I should be forgiven if my childhood idea of heaven was a little warped, given that I was raised by a Catholic mom and a Buddhist dad, who immigrated to the United States from Vietnam in the mid- to late 1970s. My parents never taught me exactly how to pray to my ancestors, even though they both practice gio.

“You’re supposed to wish them good luck, good health and a happy life in the afterlife,” my dad told me when I asked while writing this essay. “Then you wish for them to grant you health or wealth.”

Our family’s practice of gio stems from Vietnamese culture more than religious tradition. Most Vietnamese families have an altar in their homes, regardless of religious affiliation — which is usually Buddhism or Catholicism.

Vietnam is a predominantly Buddhist country, although the incarnation of Buddhism many Vietnamese practice has some elements of Taoism and Confucianism as well. The Zen school of Mahayana Buddhism is the main type practiced in Vietnam, and it has been ingrained in Vietnamese culture for over 900 years.

“In Vietnam it’s a big thing to go to the temple . . . it’s a big event,” my dad told me. “I remember every time we went to the temple there’s a candy store in front of the temple, with special candies that the monks made.”

We barely go to the Buddhist temple here anymore. After my grandmother passed, my dad stopped regularly attending Chùa Giác Hoàng Buddhist Temple in Northwest Washington, so most of my memories of going to the temple are faint childhood recollections.

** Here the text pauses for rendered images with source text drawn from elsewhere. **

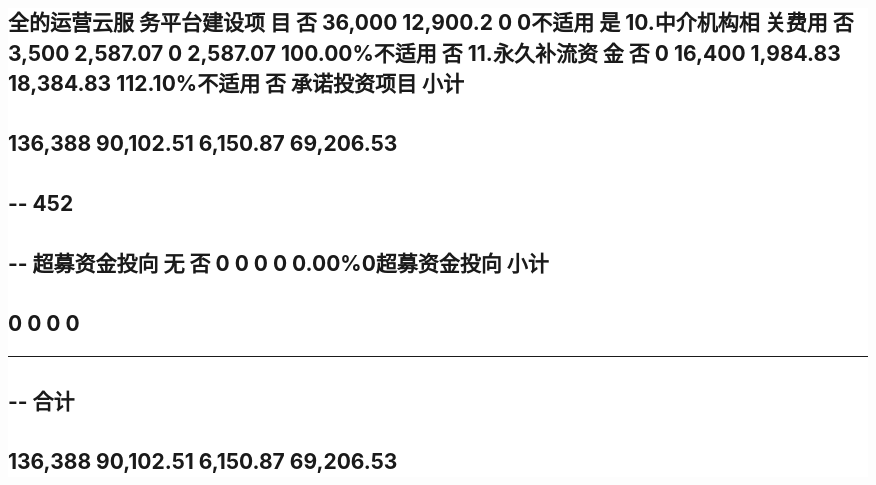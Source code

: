 全的运营云服
务平台建设项
目
否
36,000
12,900.2
0
0不适用
是
10.中介机构相
关费用
否
3,500
2,587.07
0
2,587.07
100.00%不适用
否
11.永久补流资
金
否
0
16,400
1,984.83
18,384.83
112.10%不适用
否
承诺投资项目
小计
--
136,388
90,102.51
6,150.87
69,206.53
--
--
452
--
--
超募资金投向
无
否
0
0
0
0
0.00%0超募资金投向
小计
--
0
0
0
0
--
----
--
合计
--
136,388
90,102.51
6,150.87
69,206.53
--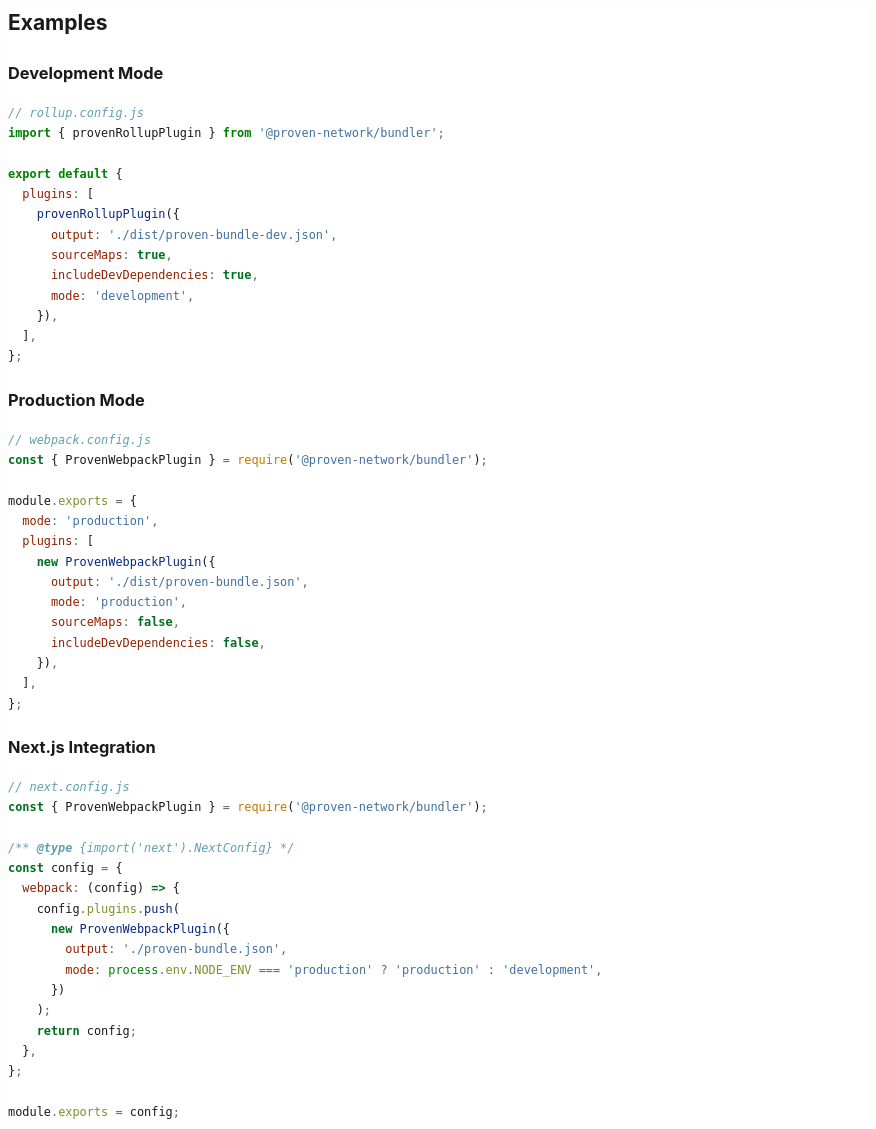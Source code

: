 ## Examples

### Development Mode

```javascript
// rollup.config.js
import { provenRollupPlugin } from '@proven-network/bundler';

export default {
  plugins: [
    provenRollupPlugin({
      output: './dist/proven-bundle-dev.json',
      sourceMaps: true,
      includeDevDependencies: true,
      mode: 'development',
    }),
  ],
};
```

### Production Mode

```javascript
// webpack.config.js
const { ProvenWebpackPlugin } = require('@proven-network/bundler');

module.exports = {
  mode: 'production',
  plugins: [
    new ProvenWebpackPlugin({
      output: './dist/proven-bundle.json',
      mode: 'production',
      sourceMaps: false,
      includeDevDependencies: false,
    }),
  ],
};
```

### Next.js Integration

```javascript
// next.config.js
const { ProvenWebpackPlugin } = require('@proven-network/bundler');

/** @type {import('next').NextConfig} */
const config = {
  webpack: (config) => {
    config.plugins.push(
      new ProvenWebpackPlugin({
        output: './proven-bundle.json',
        mode: process.env.NODE_ENV === 'production' ? 'production' : 'development',
      })
    );
    return config;
  },
};

module.exports = config;
```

I always found the temple to be a bit somber, with its cold stone floors and the giant, looming statue of Buddha that adorns the dais at the front of the room.

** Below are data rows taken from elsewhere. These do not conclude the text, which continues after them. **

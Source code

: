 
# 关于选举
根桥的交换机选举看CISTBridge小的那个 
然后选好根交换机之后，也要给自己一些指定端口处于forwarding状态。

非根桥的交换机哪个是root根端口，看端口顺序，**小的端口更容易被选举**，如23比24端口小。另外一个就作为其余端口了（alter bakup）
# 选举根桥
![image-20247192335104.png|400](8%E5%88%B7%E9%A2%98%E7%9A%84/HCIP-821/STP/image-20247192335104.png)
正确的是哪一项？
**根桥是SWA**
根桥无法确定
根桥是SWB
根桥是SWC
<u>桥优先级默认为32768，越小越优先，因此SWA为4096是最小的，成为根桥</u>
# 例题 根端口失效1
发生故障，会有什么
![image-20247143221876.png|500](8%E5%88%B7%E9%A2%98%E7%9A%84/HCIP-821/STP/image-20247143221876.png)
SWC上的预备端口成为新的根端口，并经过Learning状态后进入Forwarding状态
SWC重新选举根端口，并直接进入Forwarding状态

I prefer the cozy little house that sits next to the temple. When I think of Buddhism, I remember how my sprawling family would try to squeeze into a 10-by-25-foot prayer room. Or I recall the games of tag my cousins and I would play outside by the Buddha statues.

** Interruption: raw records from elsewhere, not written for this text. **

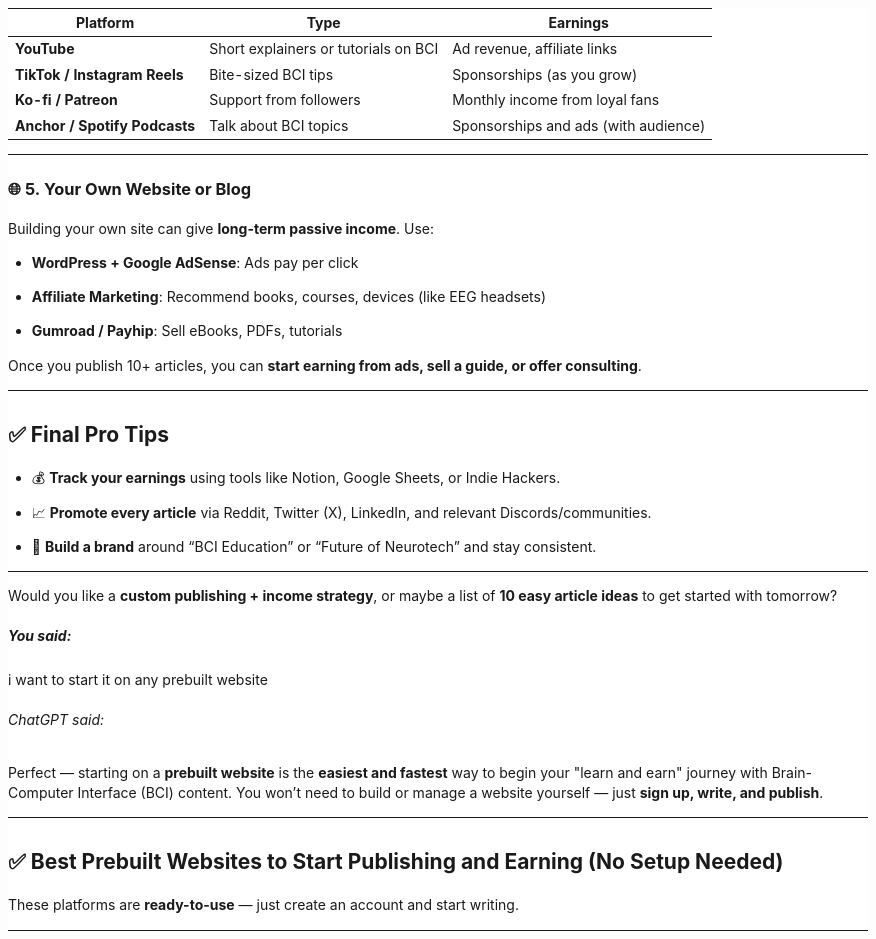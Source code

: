 |Platform|Type|Earnings|
|---|---|---|
|**YouTube**|Short explainers or tutorials on BCI|Ad revenue, affiliate links|
|**TikTok / Instagram Reels**|Bite-sized BCI tips|Sponsorships (as you grow)|
|**Ko-fi / Patreon**|Support from followers|Monthly income from loyal fans|
|**Anchor / Spotify Podcasts**|Talk about BCI topics|Sponsorships and ads (with audience)|

---

### 🌐 5. **Your Own Website or Blog**

Building your own site can give **long-term passive income**. Use:

- **WordPress + Google AdSense**: Ads pay per click
    
- **Affiliate Marketing**: Recommend books, courses, devices (like EEG headsets)
    
- **Gumroad / Payhip**: Sell eBooks, PDFs, tutorials
    

Once you publish 10+ articles, you can **start earning from ads, sell a guide, or offer consulting**.

---

## ✅ Final Pro Tips

- 💰 **Track your earnings** using tools like Notion, Google Sheets, or Indie Hackers.
    
- 📈 **Promote every article** via Reddit, Twitter (X), LinkedIn, and relevant Discords/communities.
    
- 🧠 **Build a brand** around “BCI Education” or “Future of Neurotech” and stay consistent.
    

---

Would you like a **custom publishing + income strategy**, or maybe a list of **10 easy article ideas** to get started with tomorrow?

##### You said:

i want to start it on any prebuilt website

###### ChatGPT said:

Perfect — starting on a **prebuilt website** is the **easiest and fastest** way to begin your "learn and earn" journey with Brain-Computer Interface (BCI) content. You won’t need to build or manage a website yourself — just **sign up, write, and publish**.

---

## ✅ Best Prebuilt Websites to Start Publishing and Earning (No Setup Needed)

These platforms are **ready-to-use** — just create an account and start writing.

---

Religion was rarely on my mind at the temple, or at the nearby Catholic church where we attended Easter Mass. These family outings brought no spiritual enlightenment.

I’ve learned I’m among the third of U.S. adults younger than 30 who are religiously unaffiliated, more than in any previous generation, according to a 2012 study by the Pew Forum on Religion and Public Life. The percentage of “Nones” among Asian Americans has steadily grown since the 1990s, according to a 2008 ARIS study; compared to the steady decrease in Asian Americans who identify as Christian and the plateauing of those who identify with an Eastern religion.

My parents never sat me down to learn about Catholicism or about the merits of Buddhist meditation. The only semblance of a religious education I got was from my grandmother on my mom’s side. She had converted to Catholicism when she was 17 and had always been the most devout of my relatives.

Catholicism was introduced to Vietnam in the 1500s much more recently than Buddhism, which arrived in the second century A.D.. Today more than 6 percent of the population is Catholic.

I remember my grandmother taking me to church with her on Sundays. While the priest droned on, I would usually read the picture books my grandmother gave me, full of Biblical tales.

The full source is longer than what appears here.